### EXERCISE:
Transcribe all the entries that follow, leaving nothing out.
Start of MATERIAL TO PROCESS
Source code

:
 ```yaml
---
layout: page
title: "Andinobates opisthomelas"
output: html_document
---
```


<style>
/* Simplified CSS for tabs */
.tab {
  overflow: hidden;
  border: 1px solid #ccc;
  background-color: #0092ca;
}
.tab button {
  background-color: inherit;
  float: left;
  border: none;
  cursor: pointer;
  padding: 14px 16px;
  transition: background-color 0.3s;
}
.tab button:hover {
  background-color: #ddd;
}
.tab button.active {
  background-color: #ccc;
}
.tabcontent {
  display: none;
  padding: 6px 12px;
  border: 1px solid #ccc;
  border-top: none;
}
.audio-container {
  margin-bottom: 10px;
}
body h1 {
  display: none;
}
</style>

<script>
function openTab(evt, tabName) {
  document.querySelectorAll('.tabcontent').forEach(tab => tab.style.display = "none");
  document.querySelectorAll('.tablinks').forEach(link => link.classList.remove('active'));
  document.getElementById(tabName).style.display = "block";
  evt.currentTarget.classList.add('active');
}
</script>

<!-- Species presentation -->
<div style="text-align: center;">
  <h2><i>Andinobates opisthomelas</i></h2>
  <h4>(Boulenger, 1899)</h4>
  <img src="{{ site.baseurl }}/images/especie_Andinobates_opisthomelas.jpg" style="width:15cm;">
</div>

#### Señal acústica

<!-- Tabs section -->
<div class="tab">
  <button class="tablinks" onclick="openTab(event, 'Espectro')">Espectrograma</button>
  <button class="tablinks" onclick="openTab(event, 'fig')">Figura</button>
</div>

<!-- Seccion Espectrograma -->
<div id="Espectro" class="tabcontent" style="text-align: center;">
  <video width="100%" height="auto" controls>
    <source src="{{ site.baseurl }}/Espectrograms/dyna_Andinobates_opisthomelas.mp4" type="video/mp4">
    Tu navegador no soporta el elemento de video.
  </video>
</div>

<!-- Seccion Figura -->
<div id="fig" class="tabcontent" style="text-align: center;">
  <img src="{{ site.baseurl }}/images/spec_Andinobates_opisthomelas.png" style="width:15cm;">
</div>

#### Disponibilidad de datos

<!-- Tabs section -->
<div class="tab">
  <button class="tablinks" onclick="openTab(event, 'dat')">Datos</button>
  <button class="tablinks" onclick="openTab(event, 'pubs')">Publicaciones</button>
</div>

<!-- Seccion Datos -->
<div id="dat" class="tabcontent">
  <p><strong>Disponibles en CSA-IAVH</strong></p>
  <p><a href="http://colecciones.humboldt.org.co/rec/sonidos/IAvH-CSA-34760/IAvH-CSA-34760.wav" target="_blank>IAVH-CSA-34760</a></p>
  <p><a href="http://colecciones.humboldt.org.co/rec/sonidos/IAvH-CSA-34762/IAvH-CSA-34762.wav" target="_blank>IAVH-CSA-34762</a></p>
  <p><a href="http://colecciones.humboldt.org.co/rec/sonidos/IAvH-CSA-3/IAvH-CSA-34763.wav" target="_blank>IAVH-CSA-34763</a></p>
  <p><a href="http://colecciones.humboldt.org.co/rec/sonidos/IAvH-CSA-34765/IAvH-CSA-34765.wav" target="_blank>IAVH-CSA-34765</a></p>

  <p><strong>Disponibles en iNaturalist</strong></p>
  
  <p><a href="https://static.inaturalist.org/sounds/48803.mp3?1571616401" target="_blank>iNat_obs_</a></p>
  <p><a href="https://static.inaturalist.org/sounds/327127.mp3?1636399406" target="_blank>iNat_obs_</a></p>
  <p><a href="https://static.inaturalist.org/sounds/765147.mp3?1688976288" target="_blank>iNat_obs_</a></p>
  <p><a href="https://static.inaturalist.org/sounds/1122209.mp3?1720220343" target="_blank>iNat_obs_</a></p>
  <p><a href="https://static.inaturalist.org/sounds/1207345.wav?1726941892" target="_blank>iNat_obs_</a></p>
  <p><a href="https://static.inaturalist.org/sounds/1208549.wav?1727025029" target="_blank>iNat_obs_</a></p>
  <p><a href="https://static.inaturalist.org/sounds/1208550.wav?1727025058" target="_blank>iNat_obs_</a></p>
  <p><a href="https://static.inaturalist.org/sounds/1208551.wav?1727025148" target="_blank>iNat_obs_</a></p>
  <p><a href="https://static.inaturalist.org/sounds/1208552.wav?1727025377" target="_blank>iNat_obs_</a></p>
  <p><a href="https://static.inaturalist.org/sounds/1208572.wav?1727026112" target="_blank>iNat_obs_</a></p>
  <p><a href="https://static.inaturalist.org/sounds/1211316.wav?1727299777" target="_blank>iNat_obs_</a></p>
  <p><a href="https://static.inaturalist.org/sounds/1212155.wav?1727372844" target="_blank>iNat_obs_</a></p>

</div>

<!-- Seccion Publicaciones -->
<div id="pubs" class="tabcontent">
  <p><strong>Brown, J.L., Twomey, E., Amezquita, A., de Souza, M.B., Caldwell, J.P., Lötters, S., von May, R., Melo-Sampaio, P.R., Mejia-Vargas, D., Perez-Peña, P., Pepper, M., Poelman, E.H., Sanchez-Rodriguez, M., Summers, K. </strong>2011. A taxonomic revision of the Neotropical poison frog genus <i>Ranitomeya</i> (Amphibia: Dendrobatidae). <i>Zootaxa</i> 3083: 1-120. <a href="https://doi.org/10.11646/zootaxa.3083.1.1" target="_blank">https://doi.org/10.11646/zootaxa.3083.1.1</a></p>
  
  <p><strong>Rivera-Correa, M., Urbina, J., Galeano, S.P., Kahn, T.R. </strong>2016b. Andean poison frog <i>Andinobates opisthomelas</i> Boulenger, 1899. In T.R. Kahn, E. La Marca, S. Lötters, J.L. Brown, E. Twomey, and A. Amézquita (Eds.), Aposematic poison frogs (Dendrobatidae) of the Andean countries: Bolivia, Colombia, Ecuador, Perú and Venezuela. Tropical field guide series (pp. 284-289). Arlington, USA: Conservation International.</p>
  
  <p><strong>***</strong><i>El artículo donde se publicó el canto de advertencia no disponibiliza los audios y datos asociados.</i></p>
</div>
End of MATERIAL TO PROCESS
### ANSWER:
Source code

:
 ```yaml
---
layout: page
title: "Andinobates opisthomelas"
output: html_document
---
```


<style>
/* Simplified CSS for tabs */
.tab {
  overflow: hidden;
  border: 1px solid #ccc;
  background-color: #0092ca;
}
.tab button {
  background-color: inherit;
  float: left;
  border: none;
  cursor: pointer;
  padding: 14px 16px;
  transition: background-color 0.3s;
}
.tab button:hover {
  background-color: #ddd;
}
.tab button.active {
  background-color: #ccc;
}
.tabcontent {
  display: none;
  padding: 6px 12px;
  border: 1px solid #ccc;
  border-top: none;
}
.audio-container {
  margin-bottom: 10px;
}
body h1 {
  display: none;
}
</style>

<script>
function openTab(evt, tabName) {
  document.querySelectorAll('.tabcontent').forEach(tab => tab.style.display = "none");
  document.querySelectorAll('.tablinks').forEach(link => link.classList.remove('active'));
  document.getElementById(tabName).style.display = "block";
  evt.currentTarget.classList.add('active');
}
</script>

<!-- Species presentation -->
<div style="text-align: center;">
  <h2><i>Andinobates opisthomelas</i></h2>
  <h4>(Boulenger, 1899)</h4>
  <img src="{{ site.baseurl }}/images/especie_Andinobates_opisthomelas.jpg" style="width:15cm;">
</div>

#### Señal acústica

<!-- Tabs section -->
<div class="tab">
  <button class="tablinks" onclick="openTab(event, 'Espectro')">Espectrograma</button>
  <button class="tablinks" onclick="openTab(event, 'fig')">Figura</button>
</div>

<!-- Seccion Espectrograma -->
<div id="Espectro" class="tabcontent" style="text-align: center;">
  <video width="100%" height="auto" controls>
    <source src="{{ site.baseurl }}/Espectrograms/dyna_Andinobates_opisthomelas.mp4" type="video/mp4">
    Tu navegador no soporta el elemento de video.
  </video>
</div>

<!-- Seccion Figura -->
<div id="fig" class="tabcontent" style="text-align: center;">
  <img src="{{ site.baseurl }}/images/spec_Andinobates_opisthomelas.png" style="width:15cm;">
</div>

#### Disponibilidad de datos

<!-- Tabs section -->
<div class="tab">
  <button class="tablinks" onclick="openTab(event, 'dat')">Datos</button>
  <button class="tablinks" onclick="openTab(event, 'pubs')">Publicaciones</button>
</div>

<!-- Seccion Datos -->
<div id="dat" class="tabcontent">
  <p><strong>Disponibles en CSA-IAVH</strong></p>
  <p><a href="http://colecciones.humboldt.org.co/rec/sonidos/IAvH-CSA-34760/IAvH-CSA-34760.wav" target="_blank>IAVH-CSA-34760</a></p>
  <p><a href="http://colecciones.humboldt.org.co/rec/sonidos/IAvH-CSA-34762/IAvH-CSA-34762.wav" target="_blank>IAVH-CSA-34762</a></p>
  <p><a href="http://colecciones.humboldt.org.co/rec/sonidos/IAvH-CSA-3/IAvH-CSA-34763.wav" target="_blank>IAVH-CSA-34763</a></p>
  <p><a href="http://colecciones.humboldt.org.co/rec/sonidos/IAvH-CSA-34765/IAvH-CSA-34765.wav" target="_blank>IAVH-CSA-34765</a></p>

  <p><strong>Disponibles en iNaturalist</strong></p>
  
  <p><a href="https://static.inaturalist.org/sounds/48803.mp3?1571616401" target="_blank>iNat_obs_</a></p>
  <p><a href="https://static.inaturalist.org/sounds/327127.mp3?1636399406" target="_blank>iNat_obs_</a></p>
  <p><a href="https://static.inaturalist.org/sounds/765147.mp3?1688976288" target="_blank>iNat_obs_</a></p>
  <p><a href="https://static.inaturalist.org/sounds/1122209.mp3?1720220343" target="_blank>iNat_obs_</a></p>
  <p><a href="https://static.inaturalist.org/sounds/1207345.wav?1726941892" target="_blank>iNat_obs_</a></p>
  <p><a href="https://static.inaturalist.org/sounds/1208549.wav?1727025029" target="_blank>iNat_obs_</a></p>
  <p><a href="https://static.inaturalist.org/sounds/1208550.wav?1727025058" target="_blank>iNat_obs_</a></p>
  <p><a href="https://static.inaturalist.org/sounds/1208551.wav?1727025148" target="_blank>iNat_obs_</a></p>
  <p><a href="https://static.inaturalist.org/sounds/1208552.wav?1727025377" target="_blank>iNat_obs_</a></p>
  <p><a href="https://static.inaturalist.org/sounds/1208572.wav?1727026112" target="_blank>iNat_obs_</a></p>
  <p><a href="https://static.inaturalist.org/sounds/1211316.wav?1727299777" target="_blank>iNat_obs_</a></p>
  <p><a href="https://static.inaturalist.org/sounds/1212155.wav?1727372844" target="_blank>iNat_obs_</a></p>

</div>

<!-- Seccion Publicaciones -->
<div id="pubs" class="tabcontent">
  <p><strong>Brown, J.L., Twomey, E., Amezquita, A., de Souza, M.B., Caldwell, J.P., Lötters, S., von May, R., Melo-Sampaio, P.R., Mejia-Vargas, D., Perez-Peña, P., Pepper, M., Poelman, E.H., Sanchez-Rodriguez, M., Summers, K. </strong>2011. A taxonomic revision of the Neotropical poison frog genus <i>Ranitomeya</i> (Amphibia: Dendrobatidae). <i>Zootaxa</i> 3083: 1-120. <a href="https://doi.org/10.11646/zootaxa.3083.1.1" target="_blank">https://doi.org/10.11646/zootaxa.3083.1.1</a></p>
  
  <p><strong>Rivera-Correa, M., Urbina, J., Galeano, S.P., Kahn, T.R. </strong>2016b. Andean poison frog <i>Andinobates opisthomelas</i> Boulenger, 1899. In T.R. Kahn, E. La Marca, S. Lötters, J.L. Brown, E. Twomey, and A. Amézquita (Eds.), Aposematic poison frogs (Dendrobatidae) of the Andean countries: Bolivia, Colombia, Ecuador, Perú and Venezuela. Tropical field guide series (pp. 284-289). Arlington, USA: Conservation International.</p>
  
  <p><strong>***</strong><i>El artículo donde se publicó el canto de advertencia no disponibiliza los audios y datos asociados.</i></p>
</div>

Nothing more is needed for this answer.